Beth Cappello, the Department of Homeland Security deputy chief information officer, is retiring after 33 years in government on March 9. And DHS didn’t waste any time finding her replacement.
Eric Hysen, the DHS CIO, said in an email to staff, obtained by Federal News Network, that Rear Adm. Christopher Bartz will be the next deputy CIO.
Bartz currently is the Coast Guard’s assistant commandant for command, control, communications, computers and IT and CIO.
“He has an extensive cybersecurity background, previously serving as the director of training and exercises at U.S. Cyber Command and USCG chief information security officer,” Hysen wrote in the email. “I have seen Chris’s technical and leadership acumen firsthand, and can’t wait to see him bring his skills and experiences to continue driving transformational change in OCIO and across the entire department.”

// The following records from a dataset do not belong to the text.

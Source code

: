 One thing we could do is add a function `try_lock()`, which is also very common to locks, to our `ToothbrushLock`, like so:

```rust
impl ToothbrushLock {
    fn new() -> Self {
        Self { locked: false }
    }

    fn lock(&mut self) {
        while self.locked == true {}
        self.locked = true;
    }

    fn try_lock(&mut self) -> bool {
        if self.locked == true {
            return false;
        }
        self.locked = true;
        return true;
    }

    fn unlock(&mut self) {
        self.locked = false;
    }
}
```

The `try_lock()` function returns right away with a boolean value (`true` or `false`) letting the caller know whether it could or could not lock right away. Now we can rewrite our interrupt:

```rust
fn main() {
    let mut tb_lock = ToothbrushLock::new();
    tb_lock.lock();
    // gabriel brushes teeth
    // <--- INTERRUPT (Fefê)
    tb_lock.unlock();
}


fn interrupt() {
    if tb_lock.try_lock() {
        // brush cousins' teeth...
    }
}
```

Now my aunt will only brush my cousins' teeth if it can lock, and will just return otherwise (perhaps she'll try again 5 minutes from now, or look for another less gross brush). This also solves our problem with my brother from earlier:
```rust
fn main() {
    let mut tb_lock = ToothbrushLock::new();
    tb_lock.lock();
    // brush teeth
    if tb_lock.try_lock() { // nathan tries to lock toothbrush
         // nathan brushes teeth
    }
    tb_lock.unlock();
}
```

Bartz will start at headquarters on Feb. 5, giving him about a month to work with Cappello on the transition.
Cappello, who has served as deputy CIO since 2019, joined DHS in 2003 where she worked in a variety of senior leadership roles. She was the deputy CIO at Immigration and Customs Enforcement for two-plus years before joining DHS headquarters. She also served as executive director at the Customs and Border Protection for five years.
“It has been an honor to work alongside her for the past three years, and I could not be more grateful for her 33 years of service to our country across the Marine Corps, legacy U.S. Customs Service, CBP, ICE, and DHS headquarters,” Hysen wrote. “Beth is leaving a lasting impact on our department and our country, as recognized by her 2023 Presidential Rank Award.”
During her tenure as deputy CIO, Cappello helped lead an assortment of initiatives including the agency’s move to zero trust and ensuring the security of networks and systems when employees worked from home during the pandemic.
She also worked on the agency’s Enterprise Cloud Infrastructure Provider Suite (ECLIPS) program to establish a vehicle to more easily buy infrastructure-as-a-service (IaaS).
As for Bartz, he comes to headquarters after spending his career in the Coast Guard. Along with being the assistant commandant for C4&IT and CIO, he also was the commanding officer of the Coast Guard’s Operation’s System Center, where he led software development efforts for 55 enterprise software applications and oversaw the service’s enterprise data center. He also served as the chief of C4&IT capabilities where he managed IT requirements for afloat, aviation and shore-based assets.
Bartz earned a Bachelor of Science in marine engineering and naval architecture from the Coast Guard Academy in 1990 and a Master of Science in aerospace engineering from the University of Alabama in 2002. He also holds a certificate in enterprise architecture from the National Defense University.